-------- INFORMATION GIVEN --------

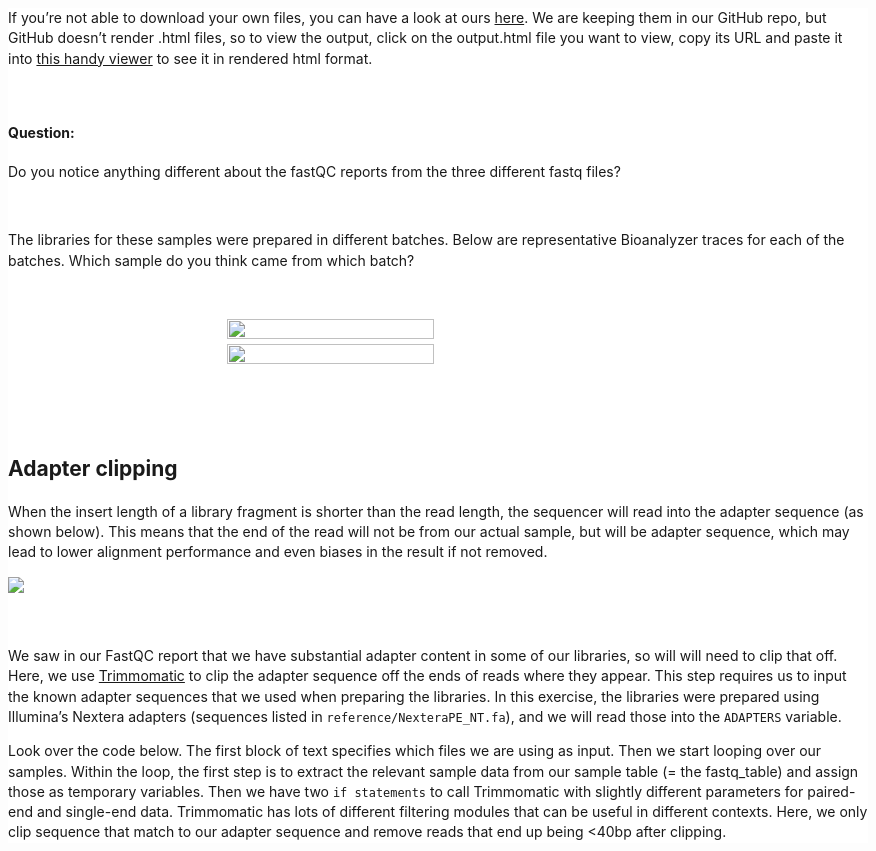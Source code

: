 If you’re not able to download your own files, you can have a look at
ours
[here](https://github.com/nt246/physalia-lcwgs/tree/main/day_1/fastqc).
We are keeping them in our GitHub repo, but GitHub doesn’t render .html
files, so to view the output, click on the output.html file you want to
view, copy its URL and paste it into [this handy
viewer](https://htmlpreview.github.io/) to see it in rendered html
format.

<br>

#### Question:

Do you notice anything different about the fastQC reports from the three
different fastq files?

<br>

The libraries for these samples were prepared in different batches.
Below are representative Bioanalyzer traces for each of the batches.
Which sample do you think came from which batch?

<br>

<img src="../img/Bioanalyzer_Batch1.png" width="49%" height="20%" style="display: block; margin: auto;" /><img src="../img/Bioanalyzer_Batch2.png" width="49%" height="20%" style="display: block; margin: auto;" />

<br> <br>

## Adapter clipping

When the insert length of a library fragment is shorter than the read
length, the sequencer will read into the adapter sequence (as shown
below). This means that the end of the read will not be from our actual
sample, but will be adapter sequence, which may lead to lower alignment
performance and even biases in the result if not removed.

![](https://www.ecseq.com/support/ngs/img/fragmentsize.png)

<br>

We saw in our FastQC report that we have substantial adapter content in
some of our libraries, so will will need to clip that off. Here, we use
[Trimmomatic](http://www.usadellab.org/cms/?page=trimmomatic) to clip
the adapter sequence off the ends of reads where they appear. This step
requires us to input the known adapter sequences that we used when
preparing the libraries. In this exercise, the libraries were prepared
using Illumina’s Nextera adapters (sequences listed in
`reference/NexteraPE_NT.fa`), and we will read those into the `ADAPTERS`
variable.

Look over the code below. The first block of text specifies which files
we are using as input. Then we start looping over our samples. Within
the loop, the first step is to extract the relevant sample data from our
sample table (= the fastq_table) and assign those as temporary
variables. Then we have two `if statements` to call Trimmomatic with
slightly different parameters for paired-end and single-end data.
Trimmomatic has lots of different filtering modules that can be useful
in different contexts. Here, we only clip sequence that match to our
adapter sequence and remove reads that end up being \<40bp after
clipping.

--------

EXERCISE OBJECTIVE: Copy out every line of the data that includes "over".

TASK OUTPUT:
Look over the code below. The first block of text specifies which files
we are using as input. Then we start looping over our samples. Within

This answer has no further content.